Stress of the newborn is associated with increased energy demand and oxygen consumption, which will lead to severe complications on preterm infants [34, 35]. Therefore, it is the general consensus to minimize stress and to apply the principles of optimal handling on these vulnerable infants. Our analysis showed that the first minutes of extra-uterine life are rather stressful for preterm; almost all infants experienced some kind of handling during some point of postnatal adaptation. Considering the importance of undisturbed adaptation we decided to re-evaluate the necessity of all handling procedures during DR-management. In future studies we aim to investigate, whether prolonged periods of no handling will have a beneficial effect on postnatal adaptation.

An important aspect to reduce energy consumption is appropriate temperature management. Our analysis shows good adherence to our internal guidelines, which recommends plastic wrap on infants with a birth weight below 1500 g. Whereas low admission temperatures are easily prevented by plastic wrap, there is a danger of overheating. Thus, according to our guidelines it is recommended to check the temperature. In the current analysis only about 49 % of the infant’s temperature was measured in a median after 13 min. Since we did not record the NICU admission temperature in the present study, we are not able to give any data concerning the effect.

We have recently described great variations concerning the time needed for IV-placement in term newborns [22]. The present study shows similar results for preterm infants. Interestingly, the number of attempts and the duration was lowest on the most immature infants. This finding can be explained by the fact that IV-lines were placed by more experienced caregivers on these infants, whereas lines were placed by more junior staff in more mature infants. Nevertheless, improving skills of placing IV-lines have to be improved in the future. Since placement of IV-lines represents a common procedure in neonatology, it would be of interest to compare different centers or even the policy of nurses versus medical doctors.

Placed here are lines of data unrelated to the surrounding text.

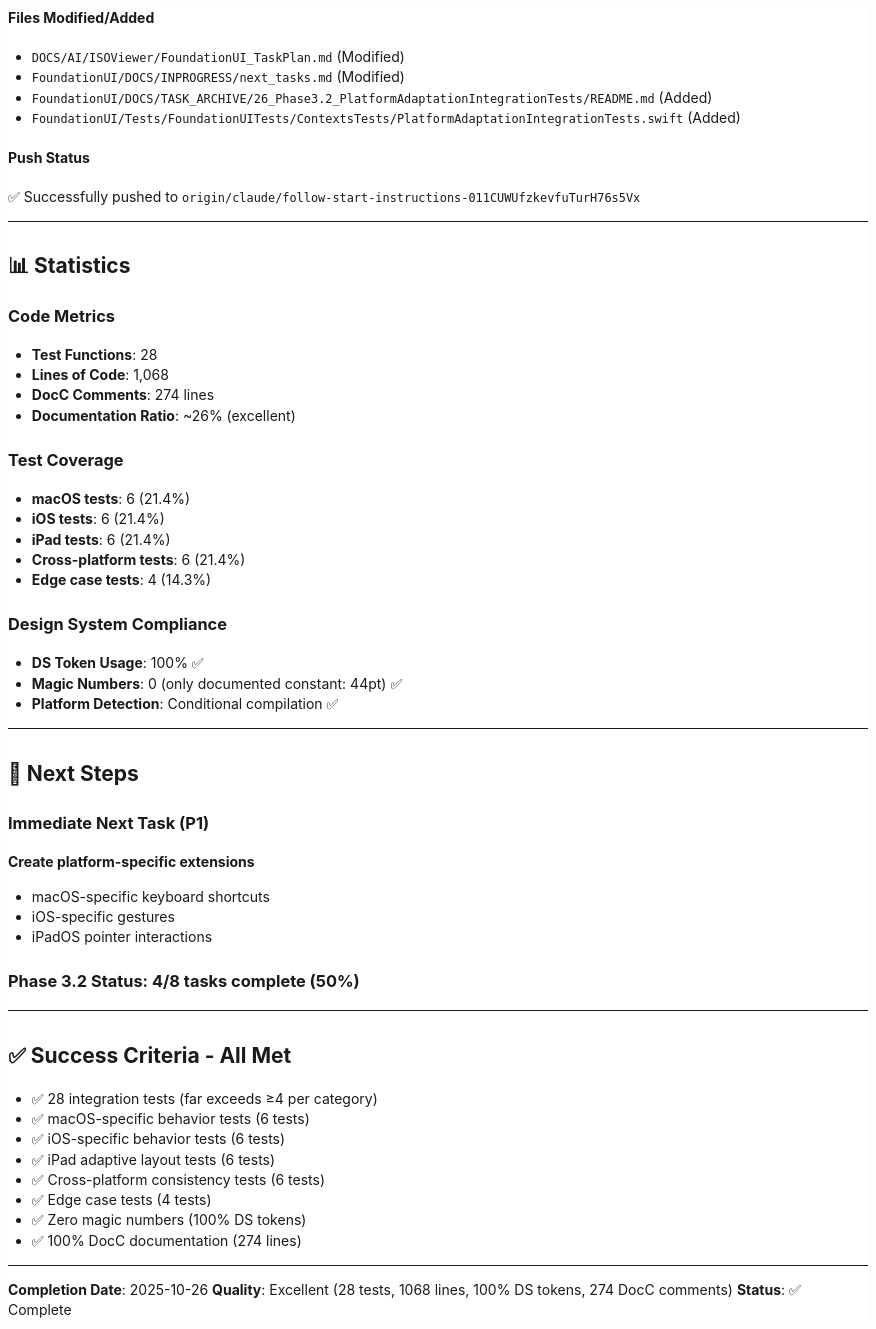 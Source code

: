 #### Files Modified/Added
- `DOCS/AI/ISOViewer/FoundationUI_TaskPlan.md` (Modified)
- `FoundationUI/DOCS/INPROGRESS/next_tasks.md` (Modified)
- `FoundationUI/DOCS/TASK_ARCHIVE/26_Phase3.2_PlatformAdaptationIntegrationTests/README.md` (Added)
- `FoundationUI/Tests/FoundationUITests/ContextsTests/PlatformAdaptationIntegrationTests.swift` (Added)

#### Push Status
✅ Successfully pushed to `origin/claude/follow-start-instructions-011CUWUfzkevfuTurH76s5Vx`

---

## 📊 Statistics

### Code Metrics
- **Test Functions**: 28
- **Lines of Code**: 1,068
- **DocC Comments**: 274 lines
- **Documentation Ratio**: ~26% (excellent)

### Test Coverage
- **macOS tests**: 6 (21.4%)
- **iOS tests**: 6 (21.4%)
- **iPad tests**: 6 (21.4%)
- **Cross-platform tests**: 6 (21.4%)
- **Edge case tests**: 4 (14.3%)

### Design System Compliance
- **DS Token Usage**: 100% ✅
- **Magic Numbers**: 0 (only documented constant: 44pt) ✅
- **Platform Detection**: Conditional compilation ✅

---

## 🚀 Next Steps

### Immediate Next Task (P1)
**Create platform-specific extensions**
- macOS-specific keyboard shortcuts
- iOS-specific gestures
- iPadOS pointer interactions

### Phase 3.2 Status: 4/8 tasks complete (50%)

---

## ✅ Success Criteria - All Met

- ✅ 28 integration tests (far exceeds ≥4 per category)
- ✅ macOS-specific behavior tests (6 tests)
- ✅ iOS-specific behavior tests (6 tests)
- ✅ iPad adaptive layout tests (6 tests)
- ✅ Cross-platform consistency tests (6 tests)
- ✅ Edge case tests (4 tests)
- ✅ Zero magic numbers (100% DS tokens)
- ✅ 100% DocC documentation (274 lines)

---

**Completion Date**: 2025-10-26
**Quality**: Excellent (28 tests, 1068 lines, 100% DS tokens, 274 DocC comments)
**Status**: ✅ Complete
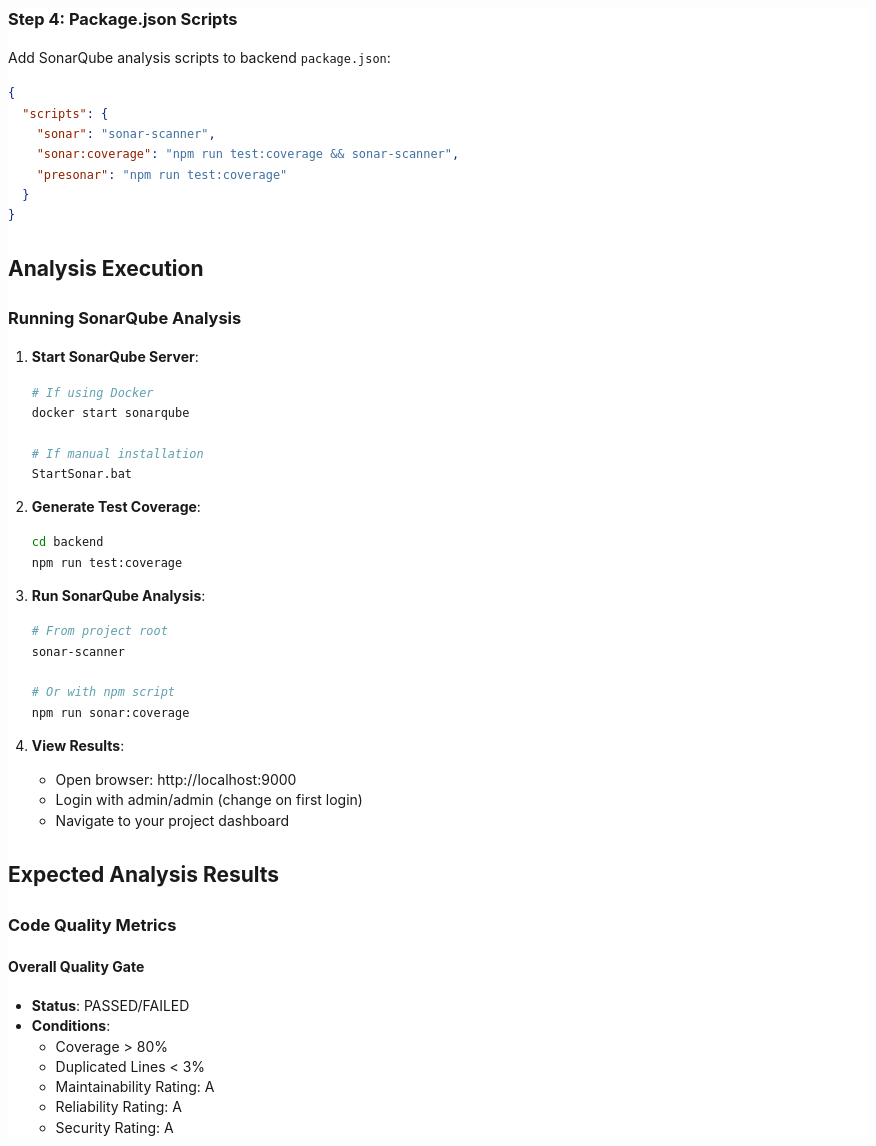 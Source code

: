 ### Step 4: Package.json Scripts

Add SonarQube analysis scripts to backend `package.json`:

```json
{
  "scripts": {
    "sonar": "sonar-scanner",
    "sonar:coverage": "npm run test:coverage && sonar-scanner",
    "presonar": "npm run test:coverage"
  }
}
```

## Analysis Execution

### Running SonarQube Analysis

1. **Start SonarQube Server**:
   ```bash
   # If using Docker  
   docker start sonarqube
   
   # If manual installation
   StartSonar.bat
   ```

2. **Generate Test Coverage**:
   ```bash
   cd backend
   npm run test:coverage
   ```

3. **Run SonarQube Analysis**:
   ```bash
   # From project root
   sonar-scanner
   
   # Or with npm script
   npm run sonar:coverage
   ```

4. **View Results**:
   - Open browser: http://localhost:9000
   - Login with admin/admin (change on first login)
   - Navigate to your project dashboard

## Expected Analysis Results

### Code Quality Metrics

#### Overall Quality Gate
- **Status**: PASSED/FAILED
- **Conditions**: 
  - Coverage > 80%
  - Duplicated Lines < 3%
  - Maintainability Rating: A
  - Reliability Rating: A
  - Security Rating: A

Whereas routine suctioning has been recommended in the past, it has been abandoned in both current international and local guidelines. Nevertheless, 70 % of the newborns were suctioned during the time period of current analysis. In a previous publication we have analyzed the effects of suctioning in term infants and did not find any beneficial effect (but also no side-effects) [24]. Thus, future training of our staff will focus on preventing routine suctioning.

Conclusions

Avoidance of stress during postnatal transition seems to be important, especially in the preterm population. Thus, manipulation should be restricted to a required minimum; delivery room management should be focused on supporting transition rather than resuscitation. Whereas that approach seems to be a simple mission, daily practice is rather different. Video monitoring of delivery room management, combined with a subsequent structured analysis and feedback represents an important tool to discuss the “appropriateness” of all administered interventions.

The present study shows that analyzing of different processes of DR-management is feasible in great detail. Data shows variations in care of the infants which could have an impact on subsequent outcome. In the past, clinical studies were performed to examine the effect of a single intervention of DR-management. Despite the scientific advantage of this approach, it has a major limitation since it neglects the heterogeneity of DR-management in the daily routine. By analyzing all processes of current management, variations can be found which could be of clinical relevance. As a consequence habits can be changed. A subsequent re-evaluation of processes and outcome will show whether changes have improved outcomes. Even more interestingly, benchmarking of different centers can be initiated, based upon a valid process analysis.